The disadvantage here is that the components cleaned with this device must be checked again to determine whether all surfaces have the desired degree of cleaning.

The invention has for its object to provide a method and a device so that an optimal contamination protection for components and devices is made possible with a minimum of material and radiation exposure for operating personnel and the environment.

The solution is characterized in that before each contact with a radioactive medium, at least the surfaces of components and devices which come into direct contact with the medium are covered with at least one protective layer, which again after removal of the components and devices from the area of action of the contaminating medium Will get removed.

Before components and devices are brought into areas where there is a risk of contamination, their accessible surfaces are cleaned. After removing the non-radioactive contamination from the surfaces of the components and devices to be protected, a varnish serving as a protective layer is applied to them. This has the property that it evaporates or sublimates from reaching a certain temperature. This property of the lacquer is used when removing the same by exposing the components and devices to the temperature required for evaporation. In an advantageous manner, an acrylate resin is applied to the surfaces to be protected, which evaporates at approx. 130 ^° C.

Of course, there is also the option of applying a protective lacquer that can be removed from the components and devices using chemical solvents. As A protective layer can also be a varnish that can be melted away from the components and devices. In order to be able to check to what extent the surfaces to be protected are completely covered with lacquer, a lacquer containing pigments is advantageously applied. In order to obtain a coherent layer on the surfaces to be protected in a simple manner, the lacquer can be applied to light components and devices using the immersion method. In the case of transport containers, because of their great weight, the paint must be sprayed onto the surfaces to be protected.

The applied varnish gives all surfaces of containers and devices to be protected a protective layer that can be easily removed and additionally ensures that the surfaces they cover no longer have any contamination after they have been removed. Since the applied lacquer, as already mentioned above, contains pigments, it is easy to determine to what extent a coherent protective layer has been produced by visual inspection. Weak points or defects in the protective layer, as well as subsequent damage, can thus be easily identified and eliminated before contact with the radioactive medium. After the components and devices have been removed from the area of activity of the radioactive substances, the contaminated protective layer is removed by simply evaporating the applied paint. The paint used is chosen so that its evaporation temperature is lower than the permissible surface temperature of the components and devices.

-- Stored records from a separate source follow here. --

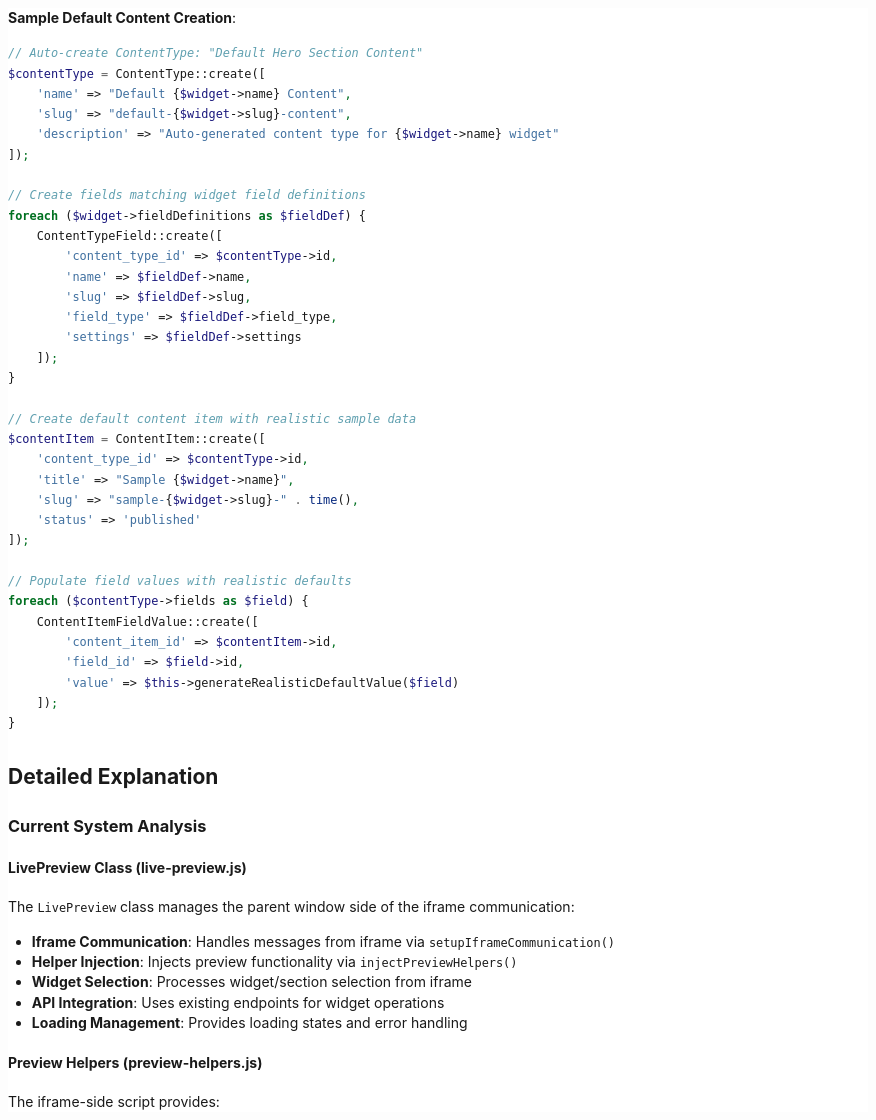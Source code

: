 **Sample Default Content Creation**:
```php
// Auto-create ContentType: "Default Hero Section Content"
$contentType = ContentType::create([
    'name' => "Default {$widget->name} Content",
    'slug' => "default-{$widget->slug}-content",
    'description' => "Auto-generated content type for {$widget->name} widget"
]);

// Create fields matching widget field definitions
foreach ($widget->fieldDefinitions as $fieldDef) {
    ContentTypeField::create([
        'content_type_id' => $contentType->id,
        'name' => $fieldDef->name,
        'slug' => $fieldDef->slug,
        'field_type' => $fieldDef->field_type,
        'settings' => $fieldDef->settings
    ]);
}

// Create default content item with realistic sample data
$contentItem = ContentItem::create([
    'content_type_id' => $contentType->id,
    'title' => "Sample {$widget->name}",
    'slug' => "sample-{$widget->slug}-" . time(),
    'status' => 'published'
]);

// Populate field values with realistic defaults
foreach ($contentType->fields as $field) {
    ContentItemFieldValue::create([
        'content_item_id' => $contentItem->id,
        'field_id' => $field->id,
        'value' => $this->generateRealisticDefaultValue($field)
    ]);
}
```

## Detailed Explanation

### Current System Analysis

#### LivePreview Class (live-preview.js)
The `LivePreview` class manages the parent window side of the iframe communication:

- **Iframe Communication**: Handles messages from iframe via `setupIframeCommunication()`
- **Helper Injection**: Injects preview functionality via `injectPreviewHelpers()`
- **Widget Selection**: Processes widget/section selection from iframe
- **API Integration**: Uses existing endpoints for widget operations
- **Loading Management**: Provides loading states and error handling

#### Preview Helpers (preview-helpers.js)
The iframe-side script provides:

If a lacquer that can be removed with chemical solvents is used as the protective layer, the components and devices are freed from the protective layer by spraying with this solvent. In the case of light components and devices, the protective layer can also be immersed directly in it Solvents are eliminated. If a meltable varnish is applied as a protective layer, the surfaces must be treated with an appropriate heat source to remove the same.

When the lacquer evaporates, chemically detaches or melts, the radionuclides stuck to it are entrained. These are then held back in air filters or collected in appropriate liquid containers provided for the chemical detachment or melting of the lacquer.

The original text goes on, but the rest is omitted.